4 Ways to Care for your Back
Sore backs are often a reflection of how much stress we have in our life. It comes in many forms:
1. Incorrect diet, alcohol and drugs chemically stress the body
2. Our posture, repeated movements or heavy lifting physically stress the body
3. Having a heavy workload or working with difficult people emotionally stress the body
4. Doing too many things at once, or being overwhelmed with work mentally stress the body
There is healthy stress where you want to get things done, which is motivating (eustress) and bad stress, which provokes a negative response in the body (distress).
Distress has an affect on the adrenal glands and their associated hormones. If we have distress our “flight or fight” response is activated. This is necessary if you are being attacked by a wild animal or in a dangerous situation: increased breathing, pulse rate, blood pressure and sympathetic nervous system activity all enable us to react quickly and get to away to safety.

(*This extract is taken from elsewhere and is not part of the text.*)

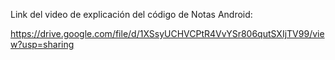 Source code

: Link del video de explicación del código de Notas Android:

https://drive.google.com/file/d/1XSsyUCHVCPtR4VvYSr806qutSXIjTV99/view?usp=sharing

However these days we are triggered into stress by an angry customer or boss, making a mistake in our work or just having too much work to do. Instead of running, fighting or taking action (which uses up our stress hormones), we sit still! The hormones are left racing around our bodies with no place to go. Moving burns these chemicals off and the body is able to process them, but if we stay still they remain in our muscles and tissues in the form of chemicals which cause tension and pain. The muscles are then pre-stressed, especially the neck and back muscles. If we have repeated stress this tension builds up. Hypertension (permanently raised blood pressure) occurs leading to heart conditions and other diseases.

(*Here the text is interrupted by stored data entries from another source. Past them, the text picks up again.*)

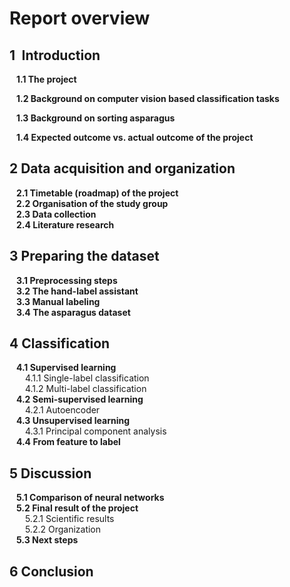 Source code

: # Report overview

## 1&ensp;Introduction  
&ensp; **1.1 The project**  
  
&ensp; **1.2 Background on computer vision based classification tasks**  
  
&ensp; **1.3 Background on sorting asparagus**  
  
&ensp; **1.4 Expected outcome vs. actual outcome of the project**  

## 2  Data acquisition and organization
&ensp; **2.1 Timetable (roadmap) of the project**  
&ensp; **2.2 Organisation of the study group**  
&ensp; **2.3 Data collection**  
&ensp; **2.4 Literature research**  

## 3  Preparing the dataset
&ensp; **3.1 Preprocessing steps**  
&ensp; **3.2 The hand-label assistant**  
&ensp; **3.3 Manual labeling**  
&ensp; **3.4 The asparagus dataset**  

## 4  Classification
&ensp; **4.1 Supervised learning**  
&ensp;&ensp;&ensp; 4.1.1 Single-label classification  
&ensp;&ensp;&ensp; 4.1.2 Multi-label classification  
&ensp; **4.2 Semi-supervised learning**  
&ensp;&ensp;&ensp; 4.2.1 Autoencoder  
&ensp; **4.3 Unsupervised learning**  
&ensp;&ensp;&ensp; 4.3.1 Principal component analysis  
&ensp; **4.4 From feature to label**  

## 5  Discussion
&ensp; **5.1 Comparison of neural networks**  
&ensp; **5.2 Final result of the project**  
&ensp;&ensp;&ensp; 5.2.1 Scientific results  
&ensp;&ensp;&ensp; 5.2.2 Organization  
&ensp; **5.3 Next steps**  

## 6  Conclusion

The good news is that there is a way out! Actually several ways out….
1. Having a healthy diet which contains nutrients that support our muscles and bones. This diet needs to be adjusted according to how much exercise we get. For example the muscles of an active person require more minerals and carbohydrates compared to someone who has a sedentary lifestyle.
2. Regular exercise - in different forms. This enables you to gently stretch the muscles that are too tight and tone the ones that are weak. Some people do walking and swimming, some do cycling and running, Some do gardening and swimming. Some play a sport and go to the gym. Or you could attend an exercise class that works specifically on the muscles. When you use two different types of exercise the muscles have a more balanced workout.
3. When you do have a stressful day, use an active form of exercise that gets the heart rate up and body moving to burn off the chemicals built up in the body (ready for the flight and flight).
4. Manage your stress levels. Explore and develop new skills for dealing with stress. Learn how to communicate when you are feeling stressed and how to say "no". Relaxation counteracts stress: When you relax your breath slows and deepens, your blood pressure goes down and the brain puts out chemicals which make your muscles relax. Develop a relaxation process through deep breathing, meditating, or using a relaxing visualisation technique.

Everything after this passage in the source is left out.